Now, however? Now I have a seventeen-year-old son and suddenly the lyrics to the song stuck in my throat and is wasn't just because we were doing jumps. The song is now ruined for me. Now it's about my kid, not me, and believe you me, if you're eying him by the record machine, you're going to have to go through me first. Okay, fine. I'm not going to be that kind of mother, but you know what I mean!

All of this made me think of books that I read at the perfect moment for their message to reach me. There was Heartbreak Hotel by Gabrielle Burton in my late twenties. The Pilot's Wife by Anita Shreve right after my husband passed away. Little Women by Louisa May Alcott back when I was a girl. Lady Oracle by Margaret Atwood around the time I was getting divorced. Those books spoke to my soul. As a reader, there's nothing sweeter. Every once in a while, I get some mail from a reader who I've touched, whose hands I've landed in at just the right moment, and I'll tell you know, that is the sweetest thing of all.

P.S. Yesterday, actor Patrick Swayze lost his battle against pancreatic cancer. I know I'm a hopeless romantic, but RIP Johnny Castle. Because of you, nobody will ever put Baby in a corner.

5 comments:

Molly O'Keefe said...

Great post - I can already feel the POV switching on so many of my favorite teenage things. I don't know what I'll do if my kids want to be lifeguards because I know the seedy, wrong side of right fun I had!!!

Books at the right time -

The Emily Of New Moon Series when I was just the right age
My Mother's Garden by Alice Walker in College
The Red Tent in the first rocky years of my marriage

I'm with you on Patrick Swayze - Dirty Dancing was a movie that came at just the right time and fueled a lot of teenage fantasies - to say nothing of my career choice.

Eileen said...

The Red Tent! Oh, yes! I read that when I first moved to California and my sister and I were swapping kids and parents back and forth, planting each other's gardens and painting each other's houses. Perfect example.

Maureen McGowan said...

Interesting... Probably read Anne of Green Gables at the right time, because we moved around a lot when I was little and it was good to see Anne cope with being the new kid in Avonlea.

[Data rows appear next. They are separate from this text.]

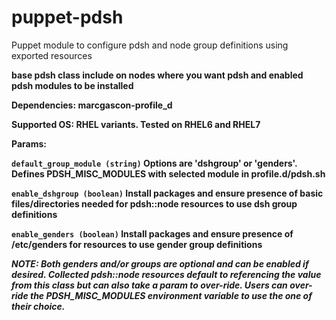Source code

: <h1>puppet-pdsh</h1>

<p>Puppet module to configure pdsh and node group definitions using exported resources</p>

<b>base pdsh class
include on nodes where you want pdsh and enabled pdsh modules to be installed<b>

Dependencies:
  marcgascon-profile_d

Supported OS:
  RHEL variants.  Tested on RHEL6 and RHEL7

Params:

 `default_group_module (string)`
   Options are 'dshgroup' or 'genders'.  Defines PDSH_MISC_MODULES with selected module in profile.d/pdsh.sh

 `enable_dshgroup (boolean)`
    Install packages and ensure presence of basic files/directories needed for pdsh::node resources to use dsh group definitions

 `enable_genders (boolean)`
    Install packages and ensure presence of /etc/genders for resources to use gender group definitions

  <i>NOTE:  Both genders and/or groups are optional and can be enabled if desired.  Collected pdsh::node resources default to 
         referencing the value from this class but can also take a param to over-ride.
         Users can over-ride the PDSH_MISC_MODULES environment variable to use the one of their choice.</i>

As a young adult... Fifth Business and the other books in Robertson Davies' Deptford Trilogy which helped to solidify my thoughts about organized religion and about human nature and Jungian analysis and being Canadian, and a lot of other things.

And then The Cider House Rules by John Irving. Helped me form views about ethics and morality. Moved me off the fence on the "big issue" in that book to the side I haven't swayed from since.

Songs... I think both Janis Ian's "I Learned the Truth at Seventeen" and "How Soon is Now", (okay, almost every song by The Smiths), all came at the wrong time for me. Made me feel sorry for myself at a time I didn't have much to feel sorry for, in hindsight.

Sad to hear about Swayze, too. :-(

Stephanie Doyle said...

I'm going to go w/ Jane Eyre. My mother made me read it at 13 and it nearly turned me off books forever.

I put it on a reading list... because it's a classic - when I was teaching and thought I really should read it if I'm going to promote it. I was 23.

Changed everything about the way I thought about what I needed and wanted in my life. And that there was a certain dignity and heroism in choosing to go it on alone.

Of course this has led me to be 38 and unmarried. My mother wishes I paid more attention to Pride and Prejudice and business of securing a husband ;)

Eileen said...

I don't remember my mother ever giving me something to read. We share books now, but it's more of a "I think you'll enjoy this" kind of thing rather than "I think you should know this" thing.

My kids are not big readers. It pains me, but it's true.